In Ontario, separated parents may agree to split custody to their liking, or else a court may impose one of several different types of custody orders. The main forms are sole custody (where only one parent has decision making rights over the important issues that affect the child and his or her well-being) and joint custody (where both parents have equal decision-making authority and make collaborative decisions about the major issues that affect the child). 

Residency

On the other hand, “residency” has to do with the physical location or living arrangement of the child – i.e. which parent the child normally lives with. If the child spends most of his or her time with one parent (i.e. more than 60 per cent of the time), then that parent is considered to have “primary residence.”  The parent who does not have primary residence will usually be allowed access to the child on an agreed or court-dictated schedule that can involve mid-week visits, weekend access, or overnights. Again, this can be settled by the parents themselves, or can be the subject of a court order.
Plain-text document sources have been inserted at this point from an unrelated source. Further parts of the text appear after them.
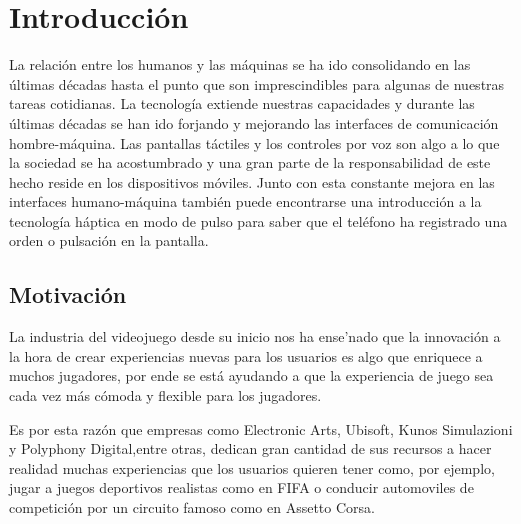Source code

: %
%

\chapter{Introducci\'on}

La relaci\'on entre los humanos y las m\'aquinas se ha ido consolidando en las \'ultimas d\'ecadas hasta el punto que son imprescindibles para algunas de nuestras tareas cotidianas. La tecnolog\'ia extiende nuestras capacidades y durante las \'ultimas d\'ecadas se han ido forjando y mejorando las interfaces de comunicaci\'on hombre-m\'aquina. Las pantallas t\'actiles y los controles por voz son algo a lo que la sociedad se ha acostumbrado y una gran parte de la responsabilidad de este hecho reside en los dispositivos m\'oviles. Junto con esta constante mejora en las interfaces humano-m\'aquina tambi\'en puede encontrarse una introducci\'on a la tecnolog\'ia h\'aptica en modo de pulso para saber que el tel\'efono ha registrado una orden o pulsaci\'on en la pantalla.

\section{Motivaci\'on}
\label{cap1:sec:introduccion}

La industria del videojuego desde su inicio nos ha ense'nado que la innovaci\'on
 a la hora de crear experiencias nuevas para los usuarios es algo que enriquece a muchos jugadores, por ende se est\'a ayudando a que
la experiencia de juego sea cada vez m\'as c\'omoda y flexible para los jugadores.

Es por esta raz\'on que empresas como Electronic Arts, Ubisoft, Kunos Simulazioni y Polyphony Digital,entre otras, dedican gran cantidad de sus recursos
a hacer realidad muchas experiencias que los usuarios quieren tener como, por ejemplo,
 jugar a juegos deportivos realistas como en FIFA o conducir automoviles de competici\'on por un circuito famoso como en Assetto Corsa.

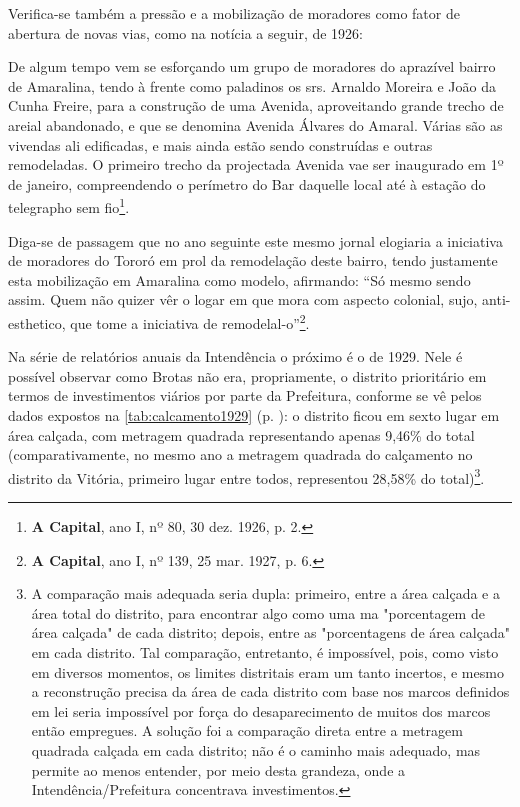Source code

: Verifica-se também a pressão e a mobilização de moradores como fator de abertura de novas vias, como na notícia a seguir, de 1926:

\begin{citacao}
De algum tempo vem se esforçando um grupo de moradores do aprazível bairro de Amaralina, tendo à frente como paladinos os srs. Arnaldo Moreira e João da Cunha Freire, para a construção de uma Avenida, aproveitando grande trecho de areial abandonado, e que se denomina Avenida Álvares do Amaral.
Várias são as vivendas ali edificadas, e mais ainda estão sendo construídas e outras remodeladas.
O primeiro trecho da projectada Avenida vae ser inaugurado em 1º de janeiro, compreendendo o perímetro do Bar daquelle local até à estação do telegrapho sem fio\footnote{\textbf{A Capital}, ano I, nº 80, 30 dez. 1926, p. 2. }.
\end{citacao}

Diga-se de passagem que no ano seguinte este mesmo jornal elogiaria a iniciativa de moradores do Tororó em prol da remodelação deste bairro, tendo justamente esta mobilização em Amaralina como modelo, afirmando: ``Só mesmo sendo assim. Quem não quizer vêr o logar em que mora com aspecto colonial, sujo, anti-esthetico, que tome a iniciativa de remodelal-o''\footnote{\textbf{A Capital}, ano I, nº 139, 25 mar. 1927, p. 6.}.

Na série de relatórios anuais da Intendência o próximo é o de 1929. Nele é possível observar como Brotas não era, propriamente, o distrito prioritário em termos de investimentos viários por parte da Prefeitura, conforme se vê pelos dados expostos na \autoref{tab:calcamento1929} (p. \pageref{tab:calcamento1929}): o distrito ficou em sexto lugar em área calçada, com metragem quadrada representando apenas 9,46\% do total (comparativamente, no mesmo ano a metragem quadrada do calçamento no distrito da Vitória, primeiro lugar entre todos, representou 28,58\% do total)\footnote{A comparação mais adequada seria dupla: primeiro, entre a área calçada e a área total do distrito, para encontrar algo como uma ma "porcentagem de área calçada" de cada distrito; depois, entre as "porcentagens de área calçada" em cada distrito. Tal comparação, entretanto, é impossível, pois, como visto em diversos momentos, os limites distritais eram um tanto incertos, e mesmo a reconstrução precisa da área de cada distrito com base nos marcos definidos em lei seria impossível por força do desaparecimento de muitos dos marcos então empregues. A solução foi a comparação direta entre a metragem quadrada calçada em cada distrito; não é o caminho mais adequado, mas permite ao menos entender, por meio desta grandeza, onde a Intendência/Prefeitura concentrava investimentos.}.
Residency can also be “shared,” which involves the scenario where the child spends at least 40 per cent of the time with each parent. This means that in a shared residency arrangement, the child’s overall time will be split roughly equally between the parents, but not always identically.

This arrangement is sometimes called “shared custody,” but this is conceptually misleading in light of the focus on decision-making that the term “custody” involves. The proper term for this situation is “shared residence.”

The allocation of the child’s time between the homes of both parents impacts the manner in which their respective child support responsibilities will be calculated and imposed.

How the Two Intersect

The concepts of custody and residency can interact in various ways. Perhaps not surprisingly, when a parent has sole custody, the child’s residency can (but won’t always) follow suit, meaning the child will live full-time with that parent. The other parent may be granted access rights by the court, usually on a schedule designed to cater to everyone’s needs.

Where parents have joint custody – meaning they share 50:50 decision-making responsibilities on major issues – the residency schedule may vary according to what is in the best interests of all of the participants, and most predominantly, those of the child.

To conclude, “custody” refers to decision-making, while “residency” refers to physical living arrangements.